Common One-on-One Mistakes

The most common mistake is turning one-on-ones into status updates. If your engineer is spending the entire meeting listing what they worked on this week, something is wrong. Status can be communicated asynchronously. One-on-ones should focus on topics that require dialogue: concerns, ideas, feedback, growth, and relationships.

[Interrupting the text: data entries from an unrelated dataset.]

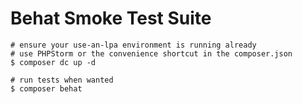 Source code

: Behat Smoke Test Suite
======

```shell script
# ensure your use-an-lpa environment is running already
# use PHPStorm or the convenience shortcut in the composer.json
$ composer dc up -d

# run tests when wanted
$ composer behat
``` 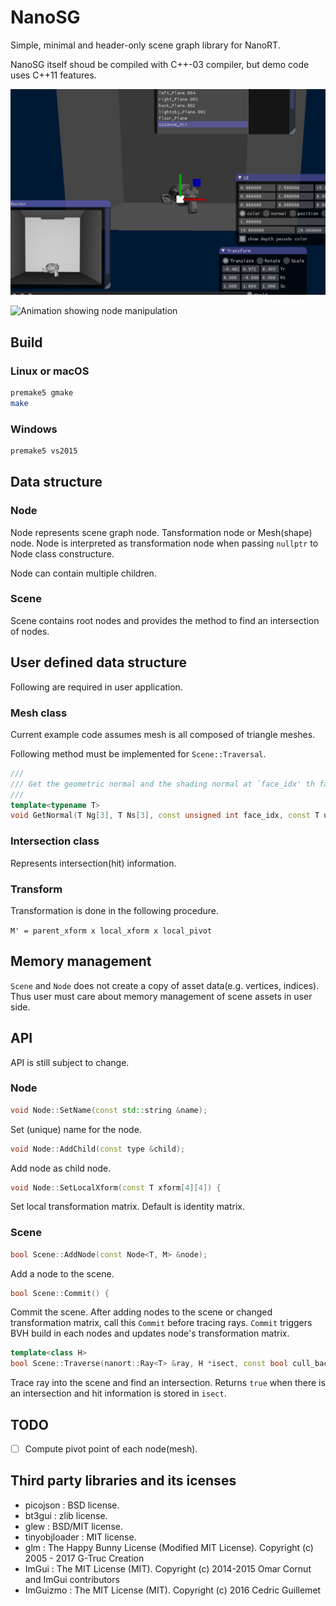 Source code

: # NanoSG

Simple, minimal and header-only scene graph library for NanoRT.

NanoSG itself shoud be compiled with C++-03 compiler, but demo code uses C++11 features.

![screenshot of the demo program](images/nanosg-demo.png)

![Animation showing node manipulation](https://media.giphy.com/media/l3JDO29fMFndyObHW/giphy.gif)

## Build

### Linux or macOS

```bash
premake5 gmake
make
```

### Windows

```bash
premake5 vs2015
```

## Data structure

### Node

Node represents scene graph node. Tansformation node or Mesh(shape) node.
Node is interpreted as transformation node when passing `nullptr` to Node class constructure.

Node can contain multiple children.

### Scene

Scene contains root nodes and provides the method to find an intersection of nodes.

## User defined data structure

Following are required in user application.

### Mesh class

Current example code assumes mesh is all composed of triangle meshes.

Following method must be implemented for `Scene::Traversal`.

```cpp
///
/// Get the geometric normal and the shading normal at `face_idx' th face.
///
template<typename T>
void GetNormal(T Ng[3], T Ns[3], const unsigned int face_idx, const T u, const T v) const;
```

### Intersection class

Represents intersection(hit) information.

### Transform

Transformation is done in the following procedure.

`M' = parent_xform x local_xform x local_pivot`

## Memory management

`Scene` and `Node` does not create a copy of asset data(e.g. vertices, indices). Thus user must care about memory management of scene assets in user side.

## API

API is still subject to change.

### Node

```cpp
void Node::SetName(const std::string &name);
```

Set (unique) name for the node.

```cpp
void Node::AddChild(const type &child);
```

Add node as child node.

```cpp
void Node::SetLocalXform(const T xform[4][4]) {
```

Set local transformation matrix. Default is identity matrix.

### Scene

```cpp
bool Scene::AddNode(const Node<T, M> &node);
```

Add a node to the scene.

```cpp
bool Scene::Commit() {
```

Commit the scene. After adding nodes to the scene or changed transformation matrix, call this `Commit` before tracing rays.
`Commit` triggers BVH build in each nodes and updates node's transformation matrix.

```cpp
template<class H>
bool Scene::Traverse(nanort::Ray<T> &ray, H *isect, const bool cull_back_face = false) const;
```

Trace ray into the scene and find an intersection.
Returns `true` when there is an intersection and hit information is stored in `isect`.

## TODO

* [ ] Compute pivot point of each node(mesh).

## Third party libraries and its icenses

* picojson : BSD license.
* bt3gui : zlib license.
* glew : BSD/MIT license.
* tinyobjloader : MIT license.
* glm : The Happy Bunny License (Modified MIT License). Copyright (c) 2005 - 2017 G-Truc Creation
* ImGui : The MIT License (MIT). Copyright (c) 2014-2015 Omar Cornut and ImGui contributors
* ImGuizmo : The MIT License (MIT). Copyright (c) 2016 Cedric Guillemet
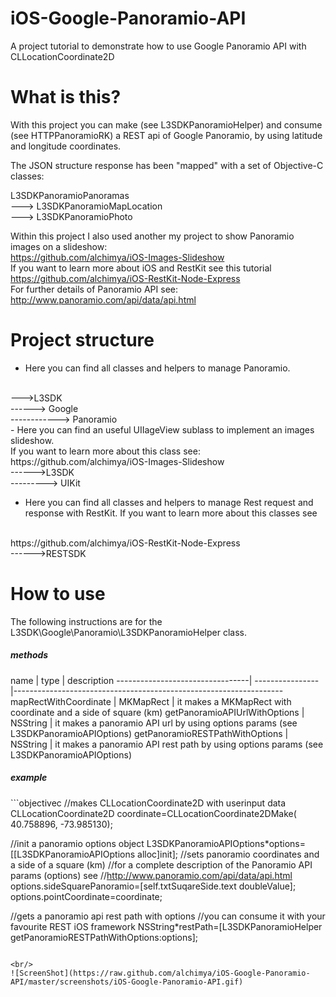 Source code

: # iOS-Google-Panoramio-API
A project tutorial to demonstrate how to use Google Panoramio API with CLLocationCoordinate2D

# What is this?
With this project you can make (see L3SDKPanoramioHelper) and consume (see HTTPPanoramioRK) a REST api of Google Panoramio, by using latitude and longitude coordinates.

The JSON structure response has been "mapped" with a set of Objective-C classes:

L3SDKPanoramioPanoramas
<br/>
---> L3SDKPanoramioMapLocation
<br/>
---> L3SDKPanoramioPhoto

Within this project I also used another my project to show Panoramio images on a slideshow:
<br/>
https://github.com/alchimya/iOS-Images-Slideshow
<br/>
If you want to learn more about iOS and RestKit see this tutorial
<br/>
https://github.com/alchimya/iOS-RestKit-Node-Express
<br/>
For further details of Panoramio API see:
<br/>
http://www.panoramio.com/api/data/api.html

# Project structure

- Here you can find all classes and helpers to manage Panoramio.
<br/>
--->L3SDK
<br/>
------> Google
<br/>
------------> Panoramio
<br/>
- Here you can find an useful UIIageView sublass to implement an images slideshow.
<br/>
If you want to learn more about this class see:
<br/>
https://github.com/alchimya/iOS-Images-Slideshow
<br/>
------>L3SDK
<br/>
---------> UIKit
        
- Here you can find all classes and helpers to manage Rest request and response with RestKit.
If you want to learn more about this classes see
<br/>
https://github.com/alchimya/iOS-RestKit-Node-Express
<br/>
------>RESTSDK


# How to use

The following instructions are for the L3SDK\Google\Panoramio\L3SDKPanoramioHelper class.


<h5>methods</h5>
  name                           |     type        |   description    
---------------------------------| ----------------|-------------------------------------------------------------------
mapRectWithCoordinate            | MKMapRect       | it makes a MKMapRect with coordinate and a side of square (km)
getPanoramioAPIUrlWithOptions    | NSString        | it makes a panoramio API url by using options params (see L3SDKPanoramioAPIOptions)
getPanoramioRESTPathWithOptions  | NSString        | it makes a panoramio API rest path by using options params (see L3SDKPanoramioAPIOptions)



<h5>example</h5>
```objectivec
  //makes CLLocationCoordinate2D with userinput data
  CLLocationCoordinate2D coordinate=CLLocationCoordinate2DMake(
                          40.758896,
                          -73.985130);
  
  //init a panoramio options object
  L3SDKPanoramioAPIOptions*options=[[L3SDKPanoramioAPIOptions alloc]init];
  //sets panoramio coordinates and a side of a square (km)
  //for a complete description of the Panoramio API params (options) see
  //http://www.panoramio.com/api/data/api.html
  options.sideSquarePanoramio=[self.txtSuqareSide.text doubleValue];
  options.pointCoordinate=coordinate;
  
  //gets a panoramio api rest path with options
  //you can consume it with your favourite REST iOS framework
  NSString*restPath=[L3SDKPanoramioHelper getPanoramioRESTPathWithOptions:options];
```

<br/>
![ScreenShot](https://raw.github.com/alchimya/iOS-Google-Panoramio-API/master/screenshots/iOS-Google-Panoramio-API.gif)
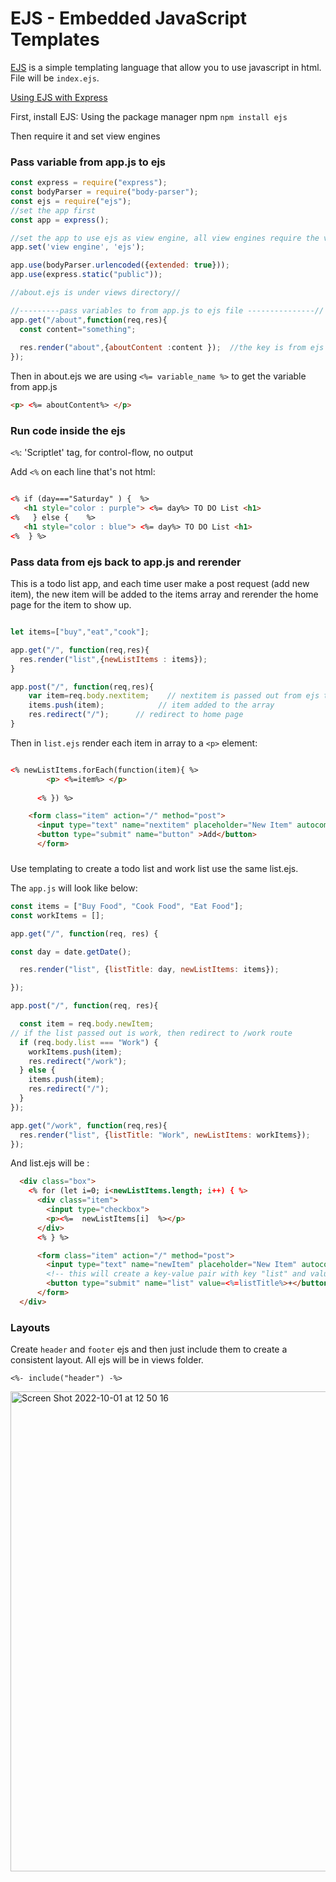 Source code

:# EJS - Embedded JavaScript Templates

[EJS](https://ejs.co) is a simple templating language that allow you to use javascript in html. File will be `index.ejs`.

[Using EJS with Express](https://github.com/mde/ejs/wiki/Using-EJS-with-Express)

First, install EJS: Using the package manager npm `npm install ejs`

Then require it and set view engines

### Pass variable from app.js to ejs

```js
const express = require("express");
const bodyParser = require("body-parser");
const ejs = require("ejs");
//set the app first
const app = express();

//set the app to use ejs as view engine, all view engines require the views folder set up
app.set('view engine', 'ejs');

app.use(bodyParser.urlencoded({extended: true}));
app.use(express.static("public"));

//about.ejs is under views directory//

//---------pass variables to from app.js to ejs file ---------------//
app.get("/about",function(req,res){
  const content="something";
  
  res.render("about",{aboutContent :content });  //the key is from ejs file, the value is from app.js
});
```

Then in about.ejs we are using `<%= variable_name %>` to get the variable from app.js 

```html
<p> <%= aboutContent%> </p>
```



### Run code inside the ejs

`<%`:  'Scriptlet' tag, for control-flow, no output

Add `<%` on each line that's not html:

```html

<% if (day==="Saturday" ) {  %>
   <h1 style="color : purple"> <%= day%> TO DO List <h1>
<%   } else {    %>
   <h1 style="color : blue"> <%= day%> TO DO List <h1>
<%  } %>
```

### Pass data from ejs back to app.js and rerender

This is a todo list app, and each time user make a post request (add new item), the new item will be added to the items array and rerender the home page for the item to show up.

```js

let items=["buy","eat","cook"];

app.get("/", function(req,res){
  res.render("list",{newListItems : items});
}

app.post("/", function(req,res){
    var item=req.body.nextitem;    // nextitem is passed out from ejs to app.js use body-parser
    items.push(item);            // item added to the array
    res.redirect("/");      // redirect to home page
}

```

Then in `list.ejs` render each item in array to a `<p>` element:

```html

<% newListItems.forEach(function(item){ %>         
        <p> <%=item%> </p>
         
      <% }) %>

    <form class="item" action="/" method="post">
      <input type="text" name="nextitem" placeholder="New Item" autocomplete="off">
      <button type="submit" name="button" >Add</button>
      </form>
```

### 

Use templating to create a todo list and work list use the same list.ejs.

The `app.js`  will look like below:

```js
const items = ["Buy Food", "Cook Food", "Eat Food"];
const workItems = [];

app.get("/", function(req, res) {

const day = date.getDate();

  res.render("list", {listTitle: day, newListItems: items});

});

app.post("/", function(req, res){

  const item = req.body.newItem;
// if the list passed out is work, then redirect to /work route
  if (req.body.list === "Work") {
    workItems.push(item);
    res.redirect("/work");
  } else {
    items.push(item);
    res.redirect("/");
  }
});

app.get("/work", function(req,res){
  res.render("list", {listTitle: "Work", newListItems: workItems});
});

```

And list.ejs will be :

```html
  <div class="box">
    <% for (let i=0; i<newListItems.length; i++) { %>
      <div class="item">
        <input type="checkbox">
        <p><%=  newListItems[i]  %></p>
      </div>
      <% } %>

      <form class="item" action="/" method="post">
        <input type="text" name="newItem" placeholder="New Item" autocomplete="off">
        <!-- this will create a key-value pair with key "list" and value "listTitle" so that we know which list we are in -->
        <button type="submit" name="list" value=<%=listTitle%>+</button>
      </form>
  </div>
```

### Layouts

Create `header` and `footer` ejs and then just include them to create a consistent layout. All ejs will be in views folder.

`<%- include("header") -%>`

<img width="768" alt="Screen Shot 2022-10-01 at 12 50 16" src="https://user-images.githubusercontent.com/103771536/193419763-dc9a3b23-3688-426c-ab93-ce50d8c97354.png">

Another frequent error is doing all the talking. If you are speaking for more than half the meeting, you are not listening enough. Ask open-ended questions and sit with the silence that follows. Engineers often need a moment to formulate their thoughts, and filling that silence with your own words robs them of the opportunity.

Key Takeaways

  • Hold weekly one-on-ones and protect them fiercely - never cancel without rescheduling
  • Let the engineer drive the agenda and own the meeting
  • Use a shared document for agenda items and action tracking
  • Rotate topics across career development, feedback, team dynamics, and personal check-ins
  • Embrace difficult conversations - avoidance always makes things worse

Frequently Asked Questions

What do I do when an engineer says everything is fine?
Dig deeper with specific questions. Instead of 'How is everything going?', ask 'What is the most frustrating thing about your current project?' or 'If you could change one thing about how the team works, what would it be?' If an engineer consistently reports that everything is fine, it usually means they do not feel safe being candid. Focus on building trust over time through consistency, follow-through, and vulnerability.
How do I handle one-on-ones with remote engineers?
Remote one-on-ones require more intentionality. Use video when possible to pick up on non-verbal cues. Start with a genuine personal check-in - remote engineers often feel isolated and this connection matters. Be more explicit about asking how they are feeling about communication, inclusion, and access to information. Consider occasionally extending the meeting to allow for the informal conversation that would happen naturally in an office.
Should I take notes during one-on-ones?
Yes, but be transparent about it. Let your engineer know you are taking notes to track action items and remember important context. Share the notes with them after the meeting. Some managers use a shared document that both parties can see in real-time. Avoid taking notes in a way that feels like you are building a case - this destroys trust immediately.